The book covers the basics of major substances, including psilocybin mushrooms, LSD, DMT and MDMA, along with guidance on preparation, navigation, integration, contraindications, microdosing and what to do when a trip goes sideways. It also folds in reporting on the broader culture, politics and ethics of psychedelics, while trying to center Indigenous relationships to plant medicines that have often been flattened or ignored in mainstream psychedelic media.

That last part matters, especially now. Psychedelics are having one of those moments where interest is exploding faster than literacy. Everyone seems to know somebody who swears microdosing changed their life, or somebody planning an ayahuasca trip, or somebody suddenly talking like a biotech analyst about psilocybin. But there’s still a huge difference between curiosity and comprehension. One of the reasons DoubleBlind built an audience in the first place was that it treated psychedelics as something bigger than trend content, giving the space journalism, aesthetics and cultural context instead of just endless self-optimization chatter. This book looks like an attempt to bottle that into something people can actually keep on a shelf.

Hartman and Margolin launched DoubleBlind as what was initially meant to be a print magazine passion project. According to the announcement, it quickly grew into something much larger after they started hearing from readers looking for support, education and context around their own experiences with plant medicines. Over time, that expanded into classes and workshops, and now, after three years of work on the book itself, into a kind of flagship object for the brand.
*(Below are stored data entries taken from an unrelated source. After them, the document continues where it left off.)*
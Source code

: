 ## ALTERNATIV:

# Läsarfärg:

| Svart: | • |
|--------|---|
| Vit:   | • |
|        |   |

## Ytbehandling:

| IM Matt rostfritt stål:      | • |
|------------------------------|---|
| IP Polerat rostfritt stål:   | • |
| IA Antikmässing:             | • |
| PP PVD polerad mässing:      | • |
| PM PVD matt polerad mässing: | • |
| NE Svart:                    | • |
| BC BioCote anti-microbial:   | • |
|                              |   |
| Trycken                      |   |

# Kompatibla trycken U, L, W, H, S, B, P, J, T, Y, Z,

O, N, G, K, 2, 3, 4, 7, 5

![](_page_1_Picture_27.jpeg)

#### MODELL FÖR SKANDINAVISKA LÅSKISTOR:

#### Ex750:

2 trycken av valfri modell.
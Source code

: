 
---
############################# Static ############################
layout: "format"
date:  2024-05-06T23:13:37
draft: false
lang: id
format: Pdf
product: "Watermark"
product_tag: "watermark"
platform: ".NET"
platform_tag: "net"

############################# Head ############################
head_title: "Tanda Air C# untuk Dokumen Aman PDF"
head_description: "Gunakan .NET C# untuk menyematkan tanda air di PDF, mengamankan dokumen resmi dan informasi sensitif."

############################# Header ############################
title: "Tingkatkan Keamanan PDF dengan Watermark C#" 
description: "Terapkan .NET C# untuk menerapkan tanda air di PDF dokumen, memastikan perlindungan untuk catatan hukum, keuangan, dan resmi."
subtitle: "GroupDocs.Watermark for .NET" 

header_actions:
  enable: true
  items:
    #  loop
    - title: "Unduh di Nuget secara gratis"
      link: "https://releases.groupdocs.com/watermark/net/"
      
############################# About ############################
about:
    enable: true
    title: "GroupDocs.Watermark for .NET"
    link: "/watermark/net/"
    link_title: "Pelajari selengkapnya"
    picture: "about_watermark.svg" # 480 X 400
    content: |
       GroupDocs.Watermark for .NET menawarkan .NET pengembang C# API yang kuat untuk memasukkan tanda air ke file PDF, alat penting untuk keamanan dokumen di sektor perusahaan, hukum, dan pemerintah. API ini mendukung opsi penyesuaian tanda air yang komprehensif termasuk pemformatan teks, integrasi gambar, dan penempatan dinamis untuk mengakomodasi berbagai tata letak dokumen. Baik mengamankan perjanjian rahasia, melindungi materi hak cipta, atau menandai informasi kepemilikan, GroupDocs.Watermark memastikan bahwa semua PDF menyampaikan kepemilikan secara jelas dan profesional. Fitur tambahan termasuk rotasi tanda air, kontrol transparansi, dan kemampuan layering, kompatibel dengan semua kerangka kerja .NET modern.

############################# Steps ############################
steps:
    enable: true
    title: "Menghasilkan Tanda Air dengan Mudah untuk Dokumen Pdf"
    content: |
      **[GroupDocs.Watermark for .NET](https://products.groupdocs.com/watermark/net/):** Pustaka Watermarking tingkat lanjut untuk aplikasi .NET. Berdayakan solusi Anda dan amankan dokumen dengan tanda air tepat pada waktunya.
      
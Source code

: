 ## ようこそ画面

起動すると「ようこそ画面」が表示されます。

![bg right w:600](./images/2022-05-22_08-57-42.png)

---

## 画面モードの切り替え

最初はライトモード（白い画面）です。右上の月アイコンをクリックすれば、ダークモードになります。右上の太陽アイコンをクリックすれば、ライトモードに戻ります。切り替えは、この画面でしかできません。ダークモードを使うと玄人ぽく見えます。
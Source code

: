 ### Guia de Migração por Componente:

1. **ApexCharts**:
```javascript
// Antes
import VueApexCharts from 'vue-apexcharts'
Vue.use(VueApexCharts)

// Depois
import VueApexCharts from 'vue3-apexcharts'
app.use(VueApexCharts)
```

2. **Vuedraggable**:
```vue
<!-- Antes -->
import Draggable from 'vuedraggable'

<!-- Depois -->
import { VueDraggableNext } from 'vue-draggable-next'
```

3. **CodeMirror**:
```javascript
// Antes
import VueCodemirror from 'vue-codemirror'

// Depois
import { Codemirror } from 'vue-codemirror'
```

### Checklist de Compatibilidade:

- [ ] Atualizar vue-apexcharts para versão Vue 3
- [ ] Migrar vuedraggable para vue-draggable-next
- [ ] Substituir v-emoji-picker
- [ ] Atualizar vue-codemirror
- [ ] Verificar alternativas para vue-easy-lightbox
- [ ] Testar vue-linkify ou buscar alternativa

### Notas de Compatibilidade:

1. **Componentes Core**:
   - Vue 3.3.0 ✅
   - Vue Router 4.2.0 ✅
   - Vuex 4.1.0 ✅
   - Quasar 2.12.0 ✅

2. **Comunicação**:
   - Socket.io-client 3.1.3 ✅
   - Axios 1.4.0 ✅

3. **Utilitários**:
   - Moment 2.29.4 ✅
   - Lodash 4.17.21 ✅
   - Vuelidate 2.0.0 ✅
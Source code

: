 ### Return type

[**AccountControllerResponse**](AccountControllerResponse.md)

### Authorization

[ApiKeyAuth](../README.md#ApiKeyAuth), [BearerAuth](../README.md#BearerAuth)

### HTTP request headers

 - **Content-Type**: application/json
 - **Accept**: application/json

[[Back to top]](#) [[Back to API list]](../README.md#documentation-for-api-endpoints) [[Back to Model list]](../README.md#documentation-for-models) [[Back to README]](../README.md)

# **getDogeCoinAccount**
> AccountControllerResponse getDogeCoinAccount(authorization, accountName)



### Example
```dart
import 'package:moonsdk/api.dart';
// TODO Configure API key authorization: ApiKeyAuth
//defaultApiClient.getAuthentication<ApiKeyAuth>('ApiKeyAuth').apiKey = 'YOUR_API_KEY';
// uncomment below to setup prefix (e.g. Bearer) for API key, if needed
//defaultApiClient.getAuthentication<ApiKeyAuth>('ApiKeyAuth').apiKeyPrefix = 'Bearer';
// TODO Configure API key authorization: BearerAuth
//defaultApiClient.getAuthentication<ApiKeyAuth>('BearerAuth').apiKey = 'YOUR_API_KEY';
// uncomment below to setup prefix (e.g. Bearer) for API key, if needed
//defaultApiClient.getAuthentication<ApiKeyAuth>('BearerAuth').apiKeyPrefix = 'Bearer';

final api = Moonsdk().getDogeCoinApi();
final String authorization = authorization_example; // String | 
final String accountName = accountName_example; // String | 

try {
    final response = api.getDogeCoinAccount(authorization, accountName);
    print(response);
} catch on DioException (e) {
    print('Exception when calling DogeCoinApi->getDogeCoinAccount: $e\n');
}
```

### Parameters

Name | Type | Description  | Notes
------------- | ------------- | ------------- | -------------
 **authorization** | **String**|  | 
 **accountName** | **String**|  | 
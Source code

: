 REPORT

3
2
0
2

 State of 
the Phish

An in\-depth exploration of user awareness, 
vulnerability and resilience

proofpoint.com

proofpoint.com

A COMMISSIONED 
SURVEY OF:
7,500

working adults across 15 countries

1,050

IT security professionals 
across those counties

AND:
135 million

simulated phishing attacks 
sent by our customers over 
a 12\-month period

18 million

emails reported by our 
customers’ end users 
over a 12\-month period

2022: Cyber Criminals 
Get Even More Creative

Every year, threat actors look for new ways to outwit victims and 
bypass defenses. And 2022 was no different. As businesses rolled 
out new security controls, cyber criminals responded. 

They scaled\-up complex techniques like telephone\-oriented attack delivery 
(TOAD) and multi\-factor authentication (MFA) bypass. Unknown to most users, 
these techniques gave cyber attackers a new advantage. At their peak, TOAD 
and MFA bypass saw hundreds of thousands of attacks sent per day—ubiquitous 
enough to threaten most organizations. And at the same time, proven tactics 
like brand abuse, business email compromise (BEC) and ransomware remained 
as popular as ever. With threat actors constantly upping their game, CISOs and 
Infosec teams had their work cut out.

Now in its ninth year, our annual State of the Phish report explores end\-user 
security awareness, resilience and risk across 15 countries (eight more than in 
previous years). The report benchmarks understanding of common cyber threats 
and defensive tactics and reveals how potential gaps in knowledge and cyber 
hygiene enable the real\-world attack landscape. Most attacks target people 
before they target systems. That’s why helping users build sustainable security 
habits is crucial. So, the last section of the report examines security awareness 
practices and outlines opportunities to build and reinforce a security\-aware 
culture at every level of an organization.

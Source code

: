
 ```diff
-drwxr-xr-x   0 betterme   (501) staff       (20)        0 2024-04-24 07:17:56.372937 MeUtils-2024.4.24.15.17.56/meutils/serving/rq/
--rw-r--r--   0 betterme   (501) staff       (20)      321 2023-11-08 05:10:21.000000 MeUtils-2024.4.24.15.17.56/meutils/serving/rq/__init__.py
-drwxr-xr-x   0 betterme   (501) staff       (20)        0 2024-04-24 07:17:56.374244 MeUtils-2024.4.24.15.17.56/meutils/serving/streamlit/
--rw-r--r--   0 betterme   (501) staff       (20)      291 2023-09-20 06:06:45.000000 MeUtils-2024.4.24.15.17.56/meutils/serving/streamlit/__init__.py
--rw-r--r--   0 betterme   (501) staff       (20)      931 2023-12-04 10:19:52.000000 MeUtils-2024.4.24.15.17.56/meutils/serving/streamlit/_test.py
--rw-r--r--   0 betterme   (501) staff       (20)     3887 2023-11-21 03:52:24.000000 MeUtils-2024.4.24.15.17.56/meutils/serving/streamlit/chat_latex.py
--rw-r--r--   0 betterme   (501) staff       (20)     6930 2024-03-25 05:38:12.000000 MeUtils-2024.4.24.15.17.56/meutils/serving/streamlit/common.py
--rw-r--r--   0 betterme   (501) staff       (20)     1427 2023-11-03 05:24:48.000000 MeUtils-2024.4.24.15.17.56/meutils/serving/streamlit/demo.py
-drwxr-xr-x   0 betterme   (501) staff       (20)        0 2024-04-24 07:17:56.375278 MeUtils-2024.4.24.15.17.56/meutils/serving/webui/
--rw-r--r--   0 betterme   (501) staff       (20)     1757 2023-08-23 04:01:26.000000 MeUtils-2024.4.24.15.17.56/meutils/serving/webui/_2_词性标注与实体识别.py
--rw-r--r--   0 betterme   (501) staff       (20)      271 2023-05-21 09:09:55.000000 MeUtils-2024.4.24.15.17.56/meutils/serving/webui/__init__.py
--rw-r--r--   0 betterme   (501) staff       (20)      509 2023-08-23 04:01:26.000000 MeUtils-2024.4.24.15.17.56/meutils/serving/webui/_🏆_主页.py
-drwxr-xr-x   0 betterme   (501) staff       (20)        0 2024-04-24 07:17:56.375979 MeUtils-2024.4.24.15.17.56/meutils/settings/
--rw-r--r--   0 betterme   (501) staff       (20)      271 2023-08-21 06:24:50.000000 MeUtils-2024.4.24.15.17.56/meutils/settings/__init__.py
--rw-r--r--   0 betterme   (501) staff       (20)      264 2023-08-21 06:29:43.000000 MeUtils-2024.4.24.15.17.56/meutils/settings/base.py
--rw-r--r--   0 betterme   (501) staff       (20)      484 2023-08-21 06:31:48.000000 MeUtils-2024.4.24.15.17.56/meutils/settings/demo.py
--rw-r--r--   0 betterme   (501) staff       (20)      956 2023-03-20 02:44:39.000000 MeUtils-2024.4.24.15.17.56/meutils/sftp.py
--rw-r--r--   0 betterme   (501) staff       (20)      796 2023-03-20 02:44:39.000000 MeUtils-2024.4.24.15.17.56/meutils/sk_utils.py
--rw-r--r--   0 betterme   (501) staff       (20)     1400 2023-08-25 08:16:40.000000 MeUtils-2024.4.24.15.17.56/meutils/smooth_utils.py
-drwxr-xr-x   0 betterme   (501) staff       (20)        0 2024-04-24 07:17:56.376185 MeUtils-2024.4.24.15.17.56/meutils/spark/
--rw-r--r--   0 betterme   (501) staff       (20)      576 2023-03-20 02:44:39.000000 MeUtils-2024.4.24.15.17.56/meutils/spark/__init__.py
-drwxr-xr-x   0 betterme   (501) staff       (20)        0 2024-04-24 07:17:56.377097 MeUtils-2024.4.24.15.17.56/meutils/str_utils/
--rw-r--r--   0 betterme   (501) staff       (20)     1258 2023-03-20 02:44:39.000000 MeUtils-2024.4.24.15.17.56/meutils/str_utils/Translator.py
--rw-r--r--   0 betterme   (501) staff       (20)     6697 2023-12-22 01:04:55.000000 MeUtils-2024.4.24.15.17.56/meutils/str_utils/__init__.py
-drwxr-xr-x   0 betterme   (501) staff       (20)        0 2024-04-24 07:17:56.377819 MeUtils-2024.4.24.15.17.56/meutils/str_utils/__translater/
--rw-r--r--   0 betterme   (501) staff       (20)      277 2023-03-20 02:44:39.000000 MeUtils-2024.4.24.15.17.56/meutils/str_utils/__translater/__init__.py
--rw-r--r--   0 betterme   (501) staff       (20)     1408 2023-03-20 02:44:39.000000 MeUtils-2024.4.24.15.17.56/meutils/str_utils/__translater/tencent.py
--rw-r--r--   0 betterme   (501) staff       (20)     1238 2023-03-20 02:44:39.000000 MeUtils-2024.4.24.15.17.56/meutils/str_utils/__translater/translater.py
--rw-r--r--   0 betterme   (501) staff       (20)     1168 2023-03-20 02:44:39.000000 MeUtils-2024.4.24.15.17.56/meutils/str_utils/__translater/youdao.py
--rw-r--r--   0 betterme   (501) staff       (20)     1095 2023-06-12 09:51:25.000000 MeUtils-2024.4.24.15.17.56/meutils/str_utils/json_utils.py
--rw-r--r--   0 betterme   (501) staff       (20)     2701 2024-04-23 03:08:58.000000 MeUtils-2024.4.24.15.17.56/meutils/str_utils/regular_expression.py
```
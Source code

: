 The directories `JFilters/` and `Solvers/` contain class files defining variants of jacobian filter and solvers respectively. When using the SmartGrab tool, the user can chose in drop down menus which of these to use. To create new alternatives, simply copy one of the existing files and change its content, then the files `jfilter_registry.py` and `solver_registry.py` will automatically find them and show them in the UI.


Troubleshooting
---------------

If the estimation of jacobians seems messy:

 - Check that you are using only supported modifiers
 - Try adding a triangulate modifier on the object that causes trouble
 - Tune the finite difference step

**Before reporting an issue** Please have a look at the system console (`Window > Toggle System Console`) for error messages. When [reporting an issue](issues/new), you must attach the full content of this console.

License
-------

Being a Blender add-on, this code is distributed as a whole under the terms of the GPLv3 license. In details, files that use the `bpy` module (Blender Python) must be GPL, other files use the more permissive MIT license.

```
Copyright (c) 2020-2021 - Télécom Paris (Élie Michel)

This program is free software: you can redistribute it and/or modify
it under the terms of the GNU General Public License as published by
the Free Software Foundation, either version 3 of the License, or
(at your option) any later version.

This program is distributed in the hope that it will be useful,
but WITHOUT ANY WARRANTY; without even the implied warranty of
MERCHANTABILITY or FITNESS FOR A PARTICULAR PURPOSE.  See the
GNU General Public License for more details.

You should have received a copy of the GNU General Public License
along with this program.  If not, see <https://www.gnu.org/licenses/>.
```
And yes, they are clearly positioning it as an object too. DoubleBlind describes the guide not just as a reference book but as a “beautifully-designed art object,” which tracks with the company’s long-running instinct to package psychedelic media with a strong visual identity instead of treating it like sterile wellness instruction.

The endorsements are about what you’d expect for this corner of the world. James Fadiman calls it helpful for anyone wanting to explore consciousness “deeply and safely,” while MAPS founder Rick Doblin says it offers a strong entry point for people curious about both psychedelic medicine and responsible use.

Whether readers come to it as a primer, a coffee-table flex or a sign of how far psychedelic culture has moved into the mainstream probably depends on who’s buying it. But as a snapshot of where the space is right now, it makes sense: more interest, more noise, more confusion and more demand for something that feels both usable and credible.

DoubleBlind has spent years helping define how psychedelics get discussed online. Now it wants a place on the bookshelf too.

The DoubleBlind Guide to Psychedelics: A Road Map to Tripping, Microdosing, and Beyond is available for pre-order now and hits shelves on April 14, 2026.